**WHAT YOU HAVE TO DO**: Nothing in the listing should be altered when it is copied, and no picture goes into the copy.

------------------------------------------------

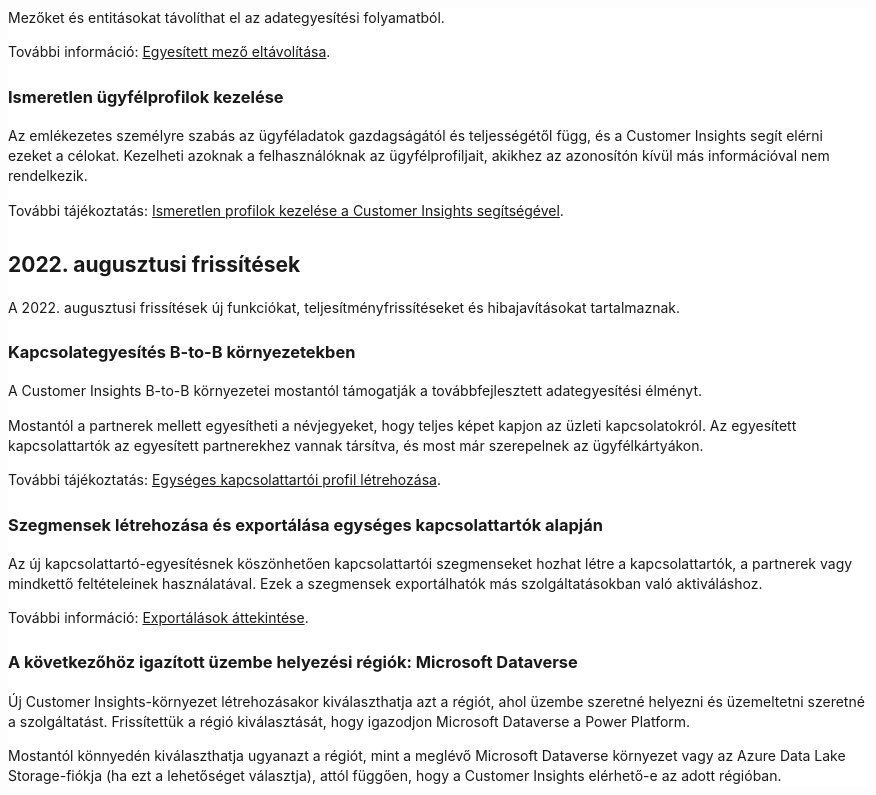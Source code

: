 Mezőket és entitásokat távolíthat el az adategyesítési folyamatból.

További információ: [Egyesített mező eltávolítása](data-unification-update.md#remove-a-unified-field).

### <a name="manage-unknown-customer-profiles"></a>Ismeretlen ügyfélprofilok kezelése

Az emlékezetes személyre szabás az ügyféladatok gazdagságától és teljességétől függ, és a Customer Insights segít elérni ezeket a célokat. Kezelheti azoknak a felhasználóknak az ügyfélprofiljait, akikhez az azonosítón kívül más információval nem rendelkezik.

További tájékoztatás: [Ismeretlen profilok kezelése a Customer Insights segítségével](manage-unknown-profiles.md).

## <a name="august-2022-updates"></a>2022. augusztusi frissítések

A 2022. augusztusi frissítések új funkciókat, teljesítményfrissítéseket és hibajavításokat tartalmaznak.

### <a name="contact-unification-in-b-to-b-environments"></a>Kapcsolategyesítés B-to-B környezetekben

A Customer Insights B-to-B környezetei mostantól támogatják a továbbfejlesztett adategyesítési élményt.

Mostantól a partnerek mellett egyesítheti a névjegyeket, hogy teljes képet kapjon az üzleti kapcsolatokról. Az egyesített kapcsolattartók az egyesített partnerekhez vannak társítva, és most már szerepelnek az ügyfélkártyákon. 

További tájékoztatás: [Egységes kapcsolattartói profil létrehozása](data-unification-contacts.md).

### <a name="create-and-export-of-segments-based-on-unified-contacts"></a>Szegmensek létrehozása és exportálása egységes kapcsolattartók alapján

Az új kapcsolattartó-egyesítésnek köszönhetően kapcsolattartói szegmenseket hozhat létre a kapcsolattartók, a partnerek vagy mindkettő feltételeinek használatával. Ezek a szegmensek exportálhatók más szolgáltatásokban való aktiváláshoz.

További információ: [Exportálások áttekintése](export-destinations.md).

### <a name="deployment-regions-aligned-with-microsoft-dataverse"></a>A következőhöz igazított üzembe helyezési régiók: Microsoft Dataverse

Új Customer Insights-környezet létrehozásakor kiválaszthatja azt a régiót, ahol üzembe szeretné helyezni és üzemeltetni szeretné a szolgáltatást. Frissítettük a régió kiválasztását, hogy igazodjon Microsoft Dataverse a Power Platform.

Mostantól könnyedén kiválaszthatja ugyanazt a régiót, mint a meglévő Microsoft Dataverse környezet vagy az Azure Data Lake Storage-fiókja (ha ezt a lehetőséget választja), attól függően, hogy a Customer Insights elérhető-e az adott régióban.
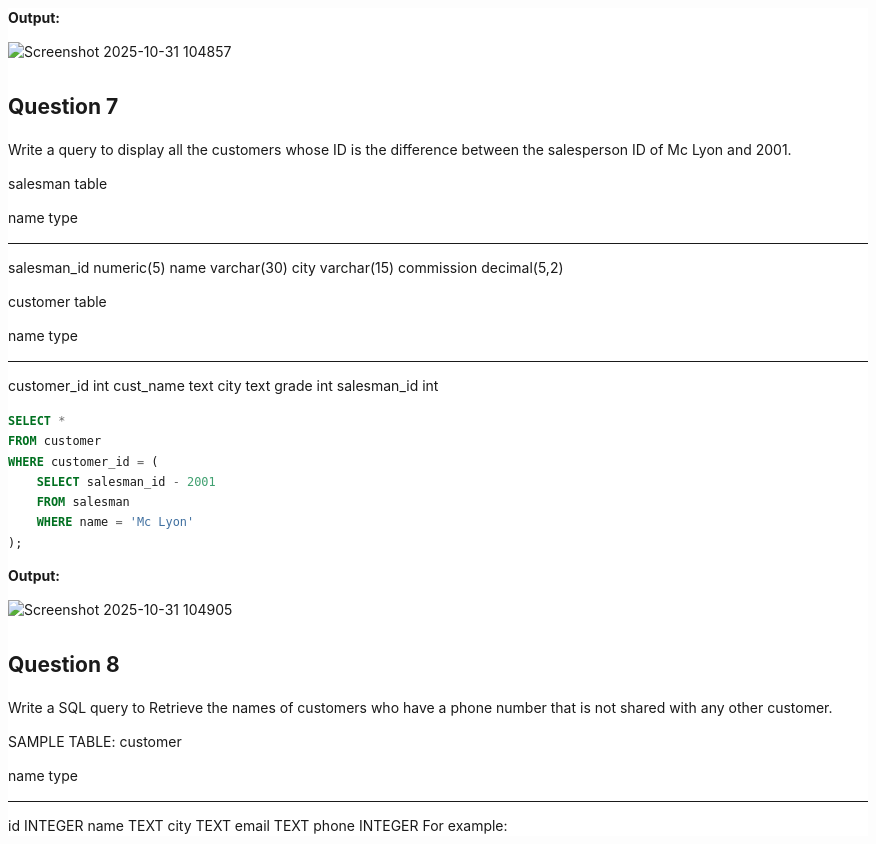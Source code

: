 **Output:**

<img width="1142" height="380" alt="Screenshot 2025-10-31 104857" src="https://github.com/user-attachments/assets/8d591c69-a886-476f-9f4d-e14003a12c7b" />


**Question 7**
---
Write a query to display all the customers whose ID is the difference between the salesperson ID of Mc Lyon and 2001.

salesman table

name             type
---------------  ---------------
salesman_id      numeric(5)
name                 varchar(30)
city                    varchar(15)
commission       decimal(5,2)

customer table

name         type
-----------  ----------
customer_id  int
cust_name    text
city         text
grade        int
salesman_id  int

```sql
SELECT *
FROM customer
WHERE customer_id = (
    SELECT salesman_id - 2001
    FROM salesman
    WHERE name = 'Mc Lyon'
);

```

**Output:**

<img width="1175" height="352" alt="Screenshot 2025-10-31 104905" src="https://github.com/user-attachments/assets/e998d550-a620-4351-9da9-2fb7de329ea9" />


**Question 8**
---
Write a SQL query to Retrieve the names of customers who have a phone number that is not shared with any other customer.

SAMPLE TABLE: customer

name             type
---------------  ---------------
id               INTEGER
name             TEXT
city             TEXT
email            TEXT
phone            INTEGER
For example:
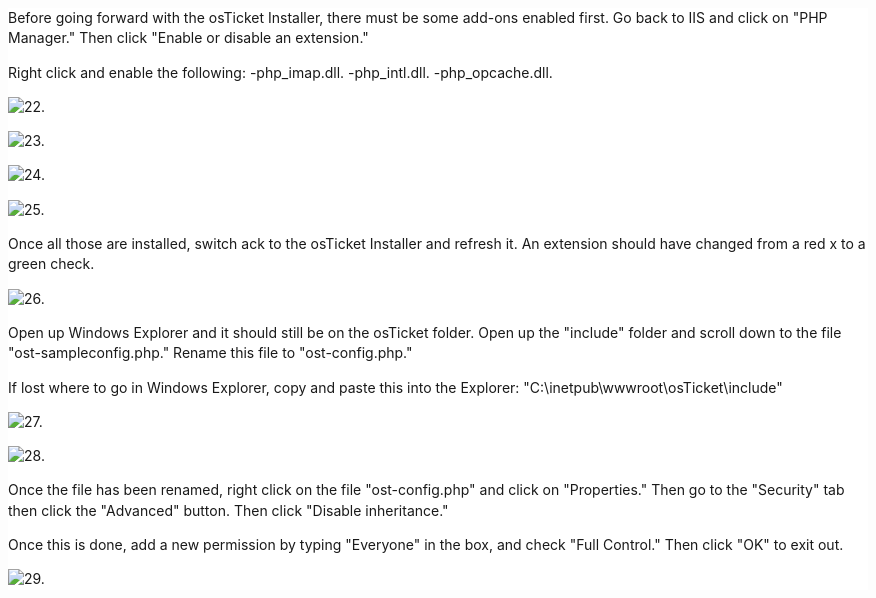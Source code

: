Before going forward with the osTicket Installer, there must be some add-ons enabled first. Go back to IIS and click on "PHP Manager." Then click "Enable or disable an extension."

Right click and enable the following: 
-php_imap.dll.
-php_intl.dll.
-php_opcache.dll.

<p>
<img src="https://i.imgur.com/mrRBeJU.png" height="80%" width="80%" alt="22."/>
</p>

<p>
<img src="https://i.imgur.com/IAqrxAI.png" height="80%" width="80%" alt="23."/>
</p>

<p>
<img src="https://i.imgur.com/N5CGt5v.png" height="80%" width="80%" alt="24."/>
</p>

<p>
<img src="https://i.imgur.com/a4K62lK.png" height="80%" width="80%" alt="25."/>
</p>

Once all those are installed, switch ack to the osTicket Installer and refresh it. An extension should have changed from a red x to a green check. 

<p>
<img src="https://i.imgur.com/VeuTLZV.png" height="80%" width="80%" alt="26."/>
</p>

Open up Windows Explorer and it should still be on the osTicket folder. Open up the "include" folder and scroll down to the file "ost-sampleconfig.php." Rename this file to "ost-config.php."

If lost where to go in Windows Explorer, copy and paste this into the Explorer: "C:\inetpub\wwwroot\osTicket\include\"

<p>
<img src="https://i.imgur.com/rlgHvnR.png" height="80%" width="80%" alt="27."/>
</p>

<p>
<img src="https://i.imgur.com/yNnb593.png" height="80%" width="80%" alt="28."/>
</p>

Once the file has been renamed, right click on the file "ost-config.php" and click on "Properties." Then go to the "Security" tab then click the "Advanced" button. Then click "Disable inheritance." 

Once this is done, add a new permission by typing "Everyone" in the box, and check "Full Control." Then click "OK" to exit out. 

<p>
<img src="https://i.imgur.com/wq4jAUp.png" height="80%" width="80%" alt="29."/>
</p>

------------------------------------------------

**RESPONSE AREA**:
Source code

: Mezőket és entitásokat távolíthat el az adategyesítési folyamatból.

További információ: [Egyesített mező eltávolítása](data-unification-update.md#remove-a-unified-field).

### <a name="manage-unknown-customer-profiles"></a>Ismeretlen ügyfélprofilok kezelése

Az emlékezetes személyre szabás az ügyféladatok gazdagságától és teljességétől függ, és a Customer Insights segít elérni ezeket a célokat. Kezelheti azoknak a felhasználóknak az ügyfélprofiljait, akikhez az azonosítón kívül más információval nem rendelkezik.

További tájékoztatás: [Ismeretlen profilok kezelése a Customer Insights segítségével](manage-unknown-profiles.md).

## <a name="august-2022-updates"></a>2022. augusztusi frissítések

A 2022. augusztusi frissítések új funkciókat, teljesítményfrissítéseket és hibajavításokat tartalmaznak.

### <a name="contact-unification-in-b-to-b-environments"></a>Kapcsolategyesítés B-to-B környezetekben

A Customer Insights B-to-B környezetei mostantól támogatják a továbbfejlesztett adategyesítési élményt.

Mostantól a partnerek mellett egyesítheti a névjegyeket, hogy teljes képet kapjon az üzleti kapcsolatokról. Az egyesített kapcsolattartók az egyesített partnerekhez vannak társítva, és most már szerepelnek az ügyfélkártyákon. 

További tájékoztatás: [Egységes kapcsolattartói profil létrehozása](data-unification-contacts.md).

### <a name="create-and-export-of-segments-based-on-unified-contacts"></a>Szegmensek létrehozása és exportálása egységes kapcsolattartók alapján

Az új kapcsolattartó-egyesítésnek köszönhetően kapcsolattartói szegmenseket hozhat létre a kapcsolattartók, a partnerek vagy mindkettő feltételeinek használatával. Ezek a szegmensek exportálhatók más szolgáltatásokban való aktiváláshoz.

További információ: [Exportálások áttekintése](export-destinations.md).

### <a name="deployment-regions-aligned-with-microsoft-dataverse"></a>A következőhöz igazított üzembe helyezési régiók: Microsoft Dataverse

Új Customer Insights-környezet létrehozásakor kiválaszthatja azt a régiót, ahol üzembe szeretné helyezni és üzemeltetni szeretné a szolgáltatást. Frissítettük a régió kiválasztását, hogy igazodjon Microsoft Dataverse a Power Platform.

Mostantól könnyedén kiválaszthatja ugyanazt a régiót, mint a meglévő Microsoft Dataverse környezet vagy az Azure Data Lake Storage-fiókja (ha ezt a lehetőséget választja), attól függően, hogy a Customer Insights elérhető-e az adott régióban.
Source code

: **Output:**

<img width="1142" height="380" alt="Screenshot 2025-10-31 104857" src="https://github.com/user-attachments/assets/8d591c69-a886-476f-9f4d-e14003a12c7b" />


**Question 7**
---
Write a query to display all the customers whose ID is the difference between the salesperson ID of Mc Lyon and 2001.

salesman table

name             type
---------------  ---------------
salesman_id      numeric(5)
name                 varchar(30)
city                    varchar(15)
commission       decimal(5,2)

customer table

name         type
-----------  ----------
customer_id  int
cust_name    text
city         text
grade        int
salesman_id  int

```sql
SELECT *
FROM customer
WHERE customer_id = (
    SELECT salesman_id - 2001
    FROM salesman
    WHERE name = 'Mc Lyon'
);

```

**Output:**

<img width="1175" height="352" alt="Screenshot 2025-10-31 104905" src="https://github.com/user-attachments/assets/e998d550-a620-4351-9da9-2fb7de329ea9" />


**Question 8**
---
Write a SQL query to Retrieve the names of customers who have a phone number that is not shared with any other customer.

SAMPLE TABLE: customer

name             type
---------------  ---------------
id               INTEGER
name             TEXT
city             TEXT
email            TEXT
phone            INTEGER
For example:
Source code

:Before going forward with the osTicket Installer, there must be some add-ons enabled first. Go back to IIS and click on "PHP Manager." Then click "Enable or disable an extension."

Right click and enable the following: 
-php_imap.dll.
-php_intl.dll.
-php_opcache.dll.

<p>
<img src="https://i.imgur.com/mrRBeJU.png" height="80%" width="80%" alt="22."/>
</p>

<p>
<img src="https://i.imgur.com/IAqrxAI.png" height="80%" width="80%" alt="23."/>
</p>

<p>
<img src="https://i.imgur.com/N5CGt5v.png" height="80%" width="80%" alt="24."/>
</p>

<p>
<img src="https://i.imgur.com/a4K62lK.png" height="80%" width="80%" alt="25."/>
</p>

Once all those are installed, switch ack to the osTicket Installer and refresh it. An extension should have changed from a red x to a green check. 

<p>
<img src="https://i.imgur.com/VeuTLZV.png" height="80%" width="80%" alt="26."/>
</p>

Open up Windows Explorer and it should still be on the osTicket folder. Open up the "include" folder and scroll down to the file "ost-sampleconfig.php." Rename this file to "ost-config.php."

If lost where to go in Windows Explorer, copy and paste this into the Explorer: "C:\inetpub\wwwroot\osTicket\include\"

<p>
<img src="https://i.imgur.com/rlgHvnR.png" height="80%" width="80%" alt="27."/>
</p>

<p>
<img src="https://i.imgur.com/yNnb593.png" height="80%" width="80%" alt="28."/>
</p>

Once the file has been renamed, right click on the file "ost-config.php" and click on "Properties." Then go to the "Security" tab then click the "Advanced" button. Then click "Disable inheritance." 

Once this is done, add a new permission by typing "Everyone" in the box, and check "Full Control." Then click "OK" to exit out. 

<p>
<img src="https://i.imgur.com/wq4jAUp.png" height="80%" width="80%" alt="29."/>
</p>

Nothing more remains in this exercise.